- Active: April 1993 – present
- Country: Kyrgyzstan
- Branch: National Guard
- Type: Spetsnaz
- Role: Special operations
- Size: Battalion (500 personnel)
- Garrison/HQ: Bishkek
- Nickname: Military Unit 714
- Engagements: Batken Conflict

= Panther Airborne Brigade =

Kyrgyz specialized unit

The Panther Airborne Brigade (бригады специального назначения «Пантера»), also known as Military Unit 714, is a special forces military unit in the National Guard of Kyrgyzstan.
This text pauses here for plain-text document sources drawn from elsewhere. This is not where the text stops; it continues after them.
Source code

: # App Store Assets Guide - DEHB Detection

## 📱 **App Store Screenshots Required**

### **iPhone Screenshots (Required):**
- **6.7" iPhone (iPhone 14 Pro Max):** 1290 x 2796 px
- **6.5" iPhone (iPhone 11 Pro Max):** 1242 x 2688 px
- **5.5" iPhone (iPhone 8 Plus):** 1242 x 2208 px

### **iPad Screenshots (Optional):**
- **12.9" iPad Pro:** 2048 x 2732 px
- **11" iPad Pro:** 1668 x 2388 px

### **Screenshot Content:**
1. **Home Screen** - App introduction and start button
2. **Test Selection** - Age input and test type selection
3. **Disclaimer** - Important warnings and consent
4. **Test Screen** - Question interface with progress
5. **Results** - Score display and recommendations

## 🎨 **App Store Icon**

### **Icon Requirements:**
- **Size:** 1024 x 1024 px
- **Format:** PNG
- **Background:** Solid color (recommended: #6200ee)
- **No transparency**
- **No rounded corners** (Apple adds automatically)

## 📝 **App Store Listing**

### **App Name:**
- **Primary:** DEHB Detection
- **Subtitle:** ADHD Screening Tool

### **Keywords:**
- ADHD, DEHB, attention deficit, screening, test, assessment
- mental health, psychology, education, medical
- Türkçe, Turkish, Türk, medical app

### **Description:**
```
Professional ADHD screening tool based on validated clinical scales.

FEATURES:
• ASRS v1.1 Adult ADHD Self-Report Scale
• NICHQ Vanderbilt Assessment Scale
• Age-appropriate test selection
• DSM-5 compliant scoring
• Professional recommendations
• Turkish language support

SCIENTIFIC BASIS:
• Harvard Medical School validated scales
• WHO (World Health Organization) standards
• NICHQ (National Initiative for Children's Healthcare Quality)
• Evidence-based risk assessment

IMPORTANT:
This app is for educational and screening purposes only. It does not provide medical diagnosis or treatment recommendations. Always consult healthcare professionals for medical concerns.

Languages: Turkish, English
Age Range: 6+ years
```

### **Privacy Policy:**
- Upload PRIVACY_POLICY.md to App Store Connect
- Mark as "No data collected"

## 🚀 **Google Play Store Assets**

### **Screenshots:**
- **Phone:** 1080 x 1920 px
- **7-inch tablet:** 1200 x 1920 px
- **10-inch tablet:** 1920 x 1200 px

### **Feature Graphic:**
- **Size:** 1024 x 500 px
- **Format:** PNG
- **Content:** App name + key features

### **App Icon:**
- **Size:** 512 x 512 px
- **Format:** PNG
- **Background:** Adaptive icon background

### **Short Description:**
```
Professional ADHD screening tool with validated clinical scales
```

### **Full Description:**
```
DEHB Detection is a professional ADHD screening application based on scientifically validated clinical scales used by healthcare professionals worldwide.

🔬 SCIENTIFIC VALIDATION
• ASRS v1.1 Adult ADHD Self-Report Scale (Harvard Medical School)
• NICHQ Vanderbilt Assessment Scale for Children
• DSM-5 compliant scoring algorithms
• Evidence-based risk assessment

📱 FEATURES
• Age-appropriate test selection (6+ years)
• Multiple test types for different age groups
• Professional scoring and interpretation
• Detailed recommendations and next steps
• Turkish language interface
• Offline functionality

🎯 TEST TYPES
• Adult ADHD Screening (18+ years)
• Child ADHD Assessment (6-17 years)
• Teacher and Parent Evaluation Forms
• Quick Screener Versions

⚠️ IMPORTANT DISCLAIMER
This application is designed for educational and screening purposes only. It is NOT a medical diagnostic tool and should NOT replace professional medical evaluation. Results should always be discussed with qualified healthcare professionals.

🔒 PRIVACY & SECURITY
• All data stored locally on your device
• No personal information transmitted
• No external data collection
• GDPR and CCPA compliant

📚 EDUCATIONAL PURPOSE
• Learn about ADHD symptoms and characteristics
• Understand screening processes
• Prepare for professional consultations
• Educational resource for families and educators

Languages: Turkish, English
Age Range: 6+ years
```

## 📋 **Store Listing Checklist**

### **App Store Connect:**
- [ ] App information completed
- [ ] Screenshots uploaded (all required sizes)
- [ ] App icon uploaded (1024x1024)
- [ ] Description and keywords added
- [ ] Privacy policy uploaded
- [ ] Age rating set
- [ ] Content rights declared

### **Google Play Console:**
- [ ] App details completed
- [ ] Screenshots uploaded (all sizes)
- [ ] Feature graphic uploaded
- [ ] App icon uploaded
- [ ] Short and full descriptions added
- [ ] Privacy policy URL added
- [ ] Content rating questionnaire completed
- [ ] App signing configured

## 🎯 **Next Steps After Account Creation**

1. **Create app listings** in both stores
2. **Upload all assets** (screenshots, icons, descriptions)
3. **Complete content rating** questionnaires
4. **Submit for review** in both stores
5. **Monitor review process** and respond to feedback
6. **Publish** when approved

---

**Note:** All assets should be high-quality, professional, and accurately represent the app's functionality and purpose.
Founded in April 1992, it is designed to serve during hostilities such as the destruction of gangs, the localization of terrorist groups, and the elimination of natural disasters.

== History ==
In early 1992, a special forces battalion was created on the territory of the former Military Commissariat of Lenin District, Bishkek. Personnel recruitment took place from April to June. In April 1993, the personnel made the first parachute jumps and today it is the only brigade in the Armed Forces of Kyrgyzstan that is engaged in the airborne training program. It took part in the Batken Conflict of 1999 in southern Kyrgyzstan during which it rebuffed the Islamic Movement of Uzbekistan from the country.

Many personnel of this unit have been trained in the United States, Turkey and China. In addition, the personnel of the brigade have taken part in the United Nations Mission in South Sudan and the United Nations Mission in Liberia.